The CMA’s investigation found that GSK, the supplier of anti-depressant paroxetine it sold under the Seroxat brand, agreed to make payments and other value transfers totalling over £50m to suppliers of generic versions of the medicine between 2001 and 2004. GSK was challenging a number of pharmaceutical companies in 2001 alleging that their generic products would infringe its patents, and commenced litigation proceedings against GUK and Alpharma. However, before that litigation went to trial, GUK and Alpharma each entered into agreements with GSK, which included terms prohibiting their independent entry into the UK paroxetine market.

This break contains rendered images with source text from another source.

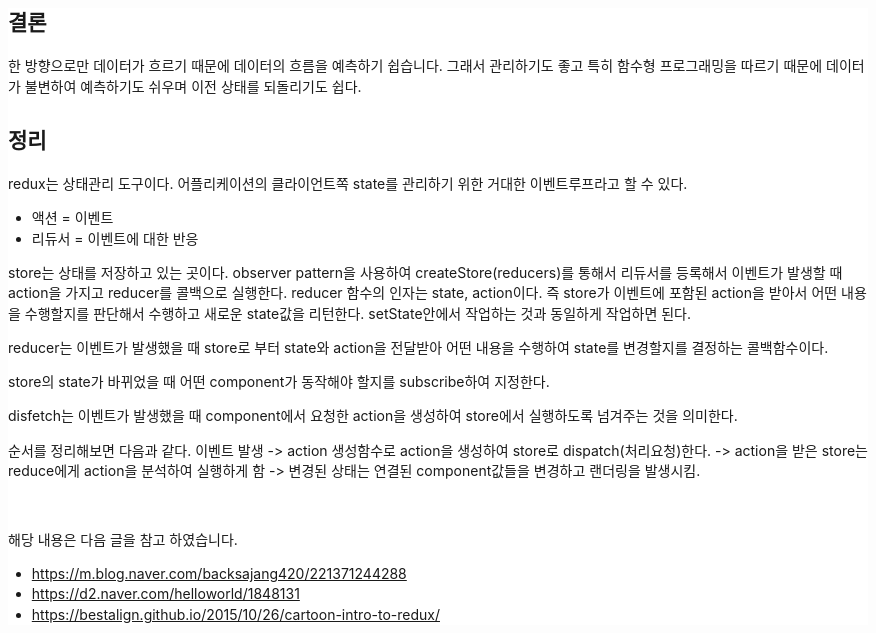 

## 결론
한 방향으로만 데이터가 흐르기 때문에 데이터의 흐름을 예측하기 쉽습니다. 그래서 관리하기도 좋고 특히 함수형 프로그래밍을 따르기 때문에 데이터가 불변하여 예측하기도 쉬우며 이전 상태를 되돌리기도 쉽다.

## 정리
redux는 상태관리 도구이다. 어플리케이션의 클라이언트쪽 state를 관리하기 위한 거대한 이벤트루프라고 할 수 있다.
- 액션 = 이벤트
- 리듀서 = 이벤트에 대한 반응

store는 상태를 저장하고 있는 곳이다. observer pattern을 사용하여 createStore(reducers)를 통해서 리듀서를 등록해서 이벤트가 발생할 때 action을 가지고 reducer를 콜백으로 실행한다. reducer 함수의 인자는 state, action이다. 즉 store가 이벤트에 포함된 action을 받아서 어떤 내용을 수행할지를 판단해서 수행하고 새로운 state값을 리턴한다. setState안에서 작업하는 것과 동일하게 작업하면 된다.

reducer는 이벤트가 발생했을 때 store로 부터 state와 action을 전달받아 어떤 내용을 수행하여 state를 변경할지를 결정하는 콜백함수이다. 

store의 state가 바뀌었을 때 어떤 component가 동작해야 할지를 subscribe하여 지정한다.

disfetch는 이벤트가 발생했을 때 component에서 요청한 action을 생성하여 store에서 실행하도록 넘겨주는 것을 의미한다.

순서를 정리해보면 다음과 같다.
이벤트 발생 -> action 생성함수로 action을 생성하여 store로 dispatch(처리요청)한다.  -> action을 받은 store는 reduce에게 action을 분석하여 실행하게 함 -> 변경된 상태는 연결된 component값들을 변경하고 랜더링을 발생시킴.

​

해당 내용은 다음 글을 참고 하였습니다.
- https://m.blog.naver.com/backsajang420/221371244288
- https://d2.naver.com/helloworld/1848131
- https://bestalign.github.io/2015/10/26/cartoon-intro-to-redux/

The ‘pay-for-delay’ agreements deferred the competition that the threat of independent generic entry could offer, and potentially deprived the National Health Service of the significant price falls that generally result from generic competition, the CMA said. In this case, when independent generic entry eventually took place at the end of 2003, average paroxetine prices dropped by over 70% in 2 years the regulator found.
Michael Grenfell, the CMA’s Executive Director for Enforcement, said, “This investigation shows our determination to take enforcement action against illegal anti-competitive practices in sectors big and small. Cracking down on these practices is essential to protect consumers, to encourage legitimate business activity that such practices stifle, and to stimulate innovation and growth.”